## PROBLEM
Your task is to print, exactly and only, the lines from the start of the entries below through the line with "### ***credits***". Include both ends, but skip the pictures.

## RECORD SET
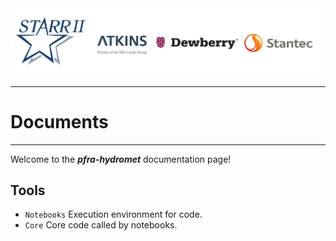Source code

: <img src="img/starrii.PNG" alt="drawing" width="700px" align='center'/>

---

# Documents 

---

Welcome to the __*pfra-hydromet*__ documentation page! 

## Tools

* `Notebooks` Execution environment for code.
* `Core`      Core code called by notebooks.
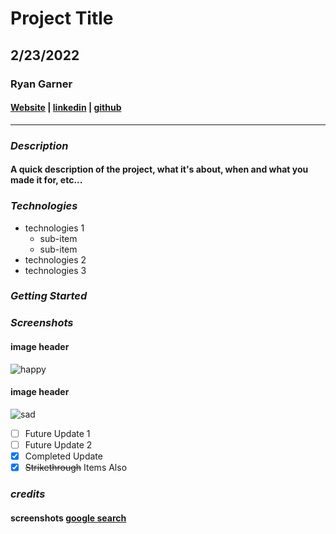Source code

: # Project Title 
## 2/23/2022
### Ryan Garner
#### [Website](www.duckduckgo.com) | [linkedin](https://www.linkedin.com/in/ryan-garner-5a835695/) | [github](https://github.com/rpgarner)
***

### ***Description***
#### A quick description of the project, what it's about, when and what you made it for, etc...
### ***Technologies***
* technologies 1
    * sub-item
    * sub-item
* technologies 2
* technologies 3 
### ***Getting Started***
### ***Screenshots***
#### image header
![happy](https://images.theconversation.com/files/200232/original/file-20171220-4957-hspudb.jpg?ixlib=rb-1.1.0&q=45&auto=format&w=1200&h=675.0&fit=crop)
#### image header
![sad](https://content.presspage.com/uploads/2170/1920_sadfaceemoji.jpg?10000)
- [ ] Future Update 1
- [ ] Future Update 2
- [x] Completed Update
- [x] ~~Strikethrough~~ Items Also
### ***credits***

#### screenshots [google search](https://www.google.com/)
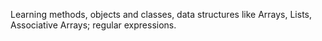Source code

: Learning methods, objects and classes, data structures like Arrays, Lists, Associative Arrays; regular expressions.
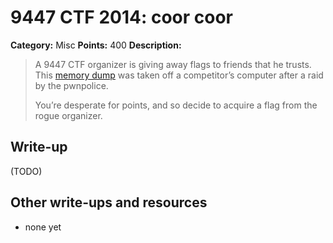 # 9447 CTF 2014: coor coor

**Category:** Misc
**Points:** 400
**Description:**

> A 9447 CTF organizer is giving away flags to friends that he trusts. This [memory dump](https://mega.co.nz/#!j1523QbI!8yGkA4_M7bgea4H4sbqdxTgwgielAUWPGK3a3cMve_w) was taken off a competitor’s computer after a raid by the pwnpolice.
>
> You’re desperate for points, and so decide to acquire a flag from the rogue organizer.

## Write-up

(TODO)

## Other write-ups and resources

* none yet
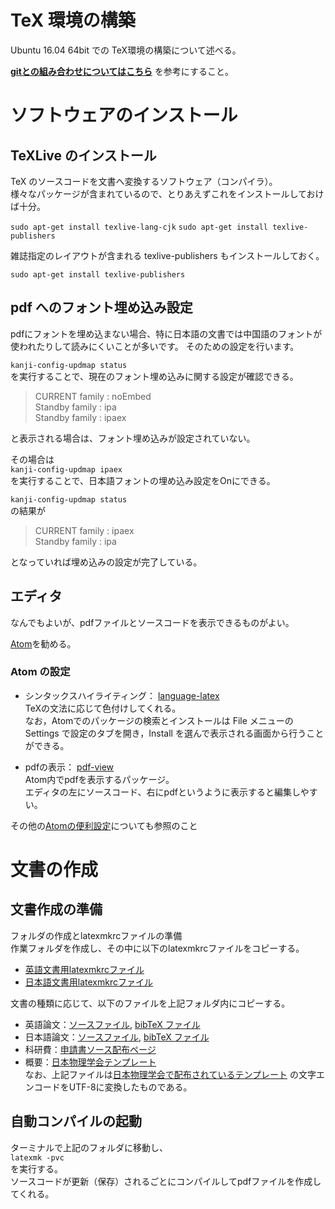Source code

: # TeX 環境の構築

Ubuntu 16.04 64bit での TeX環境の構築について述べる。

**[gitとの組み合わせについてはこちら](git_integration.md)** を参考にすること。

# ソフトウェアのインストール
## TeXLive のインストール

TeX のソースコードを文書へ変換するソフトウェア（コンパイラ）。  
様々なパッケージが含まれているので、とりあえずこれをインストールしておけば十分。

`sudo apt-get install texlive-lang-cjk`
`sudo apt-get install texlive-publishers`

雑誌指定のレイアウトが含まれる texlive-publishers もインストールしておく。

`sudo apt-get install texlive-publishers`


## pdf へのフォント埋め込み設定

pdfにフォントを埋め込まない場合、特に日本語の文書では中国語のフォントが使われたりして読みにくいことが多いです。
そのための設定を行います。

`kanji-config-updmap status`  
を実行することで、現在のフォント埋め込みに関する設定が確認できる。
> CURRENT family : noEmbed  
> Standby family : ipa  
> Standby family : ipaex  

と表示される場合は、フォント埋め込みが設定されていない。

その場合は  
`kanji-config-updmap ipaex`  
を実行することで、日本語フォントの埋め込み設定をOnにできる。

`kanji-config-updmap status`  
の結果が
> CURRENT family : ipaex  
> Standby family : ipa

となっていれば埋め込みの設定が完了している。

## エディタ

なんでもよいが、pdfファイルとソースコードを表示できるものがよい。

[Atom](https://atom.io/)を勧める。

### Atom の設定
+ シンタックスハイライティング： [language-latex](https://atom.io/packages/language-latex)  
TeXの文法に応じて色付けしてくれる。  
なお，Atomでのパッケージの検索とインストールは File メニューの Settings で設定のタブを開き，Install を選んで表示される画面から行うことができる。

+ pdfの表示： [pdf-view](https://atom.io/packages/pdf-view)  
Atom内でpdfを表示するパッケージ。  
エディタの左にソースコード、右にpdfというように表示すると編集しやすい。

その他の[Atomの便利設定](../ubuntu/atom.md)についても参照のこと

# 文書の作成
## 文書作成の準備
フォルダの作成とlatexmkrcファイルの準備  
作業フォルダを作成し、その中に以下のlatexmkrcファイルをコピーする。
+ [英語文書用latexmkrcファイル](English/latexmkrc)
+ [日本語文書用latexmkrcファイル](Japanese/latexmkrc)

文書の種類に応じて、以下のファイルを上記フォルダ内にコピーする。
+ 英語論文：[ソースファイル](English/manuscript.tex), [bibTeX ファイル](English/refs.bib)
+ 日本語論文：[ソースファイル](Japanese/manuscript.tex), [bibTeX ファイル](English/refs.bib)
+ 科研費：[申請書ソース配布ページ](http://osksn2.hep.sci.osaka-u.ac.jp/~taku/kakenhiLaTeX/)
+ 概要：[日本物理学会テンプレート](Japanese/JPS_texTemplate.tex)  
なお、上記ファイルは[日本物理学会で配布されているテンプレート](https://www.gakkai-web.net/gakkai/jps/jps_n/template.html) の文字エンコードをUTF-8に変換したものである。

## 自動コンパイルの起動
ターミナルで上記のフォルダに移動し、  
`latexmk -pvc`  
を実行する。  
ソースコードが更新（保存）されるごとにコンパイルしてpdfファイルを作成してくれる。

## YOUR RESPONSE
Source code

: <img src="img/starrii.PNG" alt="drawing" width="700px" align='center'/>

---

# Documents 

---

Welcome to the __*pfra-hydromet*__ documentation page! 

## Tools

* `Notebooks` Execution environment for code.
* `Core`      Core code called by notebooks.
Source code

: # Project Title 
## 2/23/2022
### Ryan Garner
#### [Website](www.duckduckgo.com) | [linkedin](https://www.linkedin.com/in/ryan-garner-5a835695/) | [github](https://github.com/rpgarner)
***

### ***Description***
#### A quick description of the project, what it's about, when and what you made it for, etc...
### ***Technologies***
* technologies 1
    * sub-item
    * sub-item
* technologies 2
* technologies 3 
### ***Getting Started***
### ***Screenshots***
#### image header
![happy](https://images.theconversation.com/files/200232/original/file-20171220-4957-hspudb.jpg?ixlib=rb-1.1.0&q=45&auto=format&w=1200&h=675.0&fit=crop)
#### image header
![sad](https://content.presspage.com/uploads/2170/1920_sadfaceemoji.jpg?10000)
- [ ] Future Update 1
- [ ] Future Update 2
- [x] Completed Update
- [x] ~~Strikethrough~~ Items Also
### ***credits***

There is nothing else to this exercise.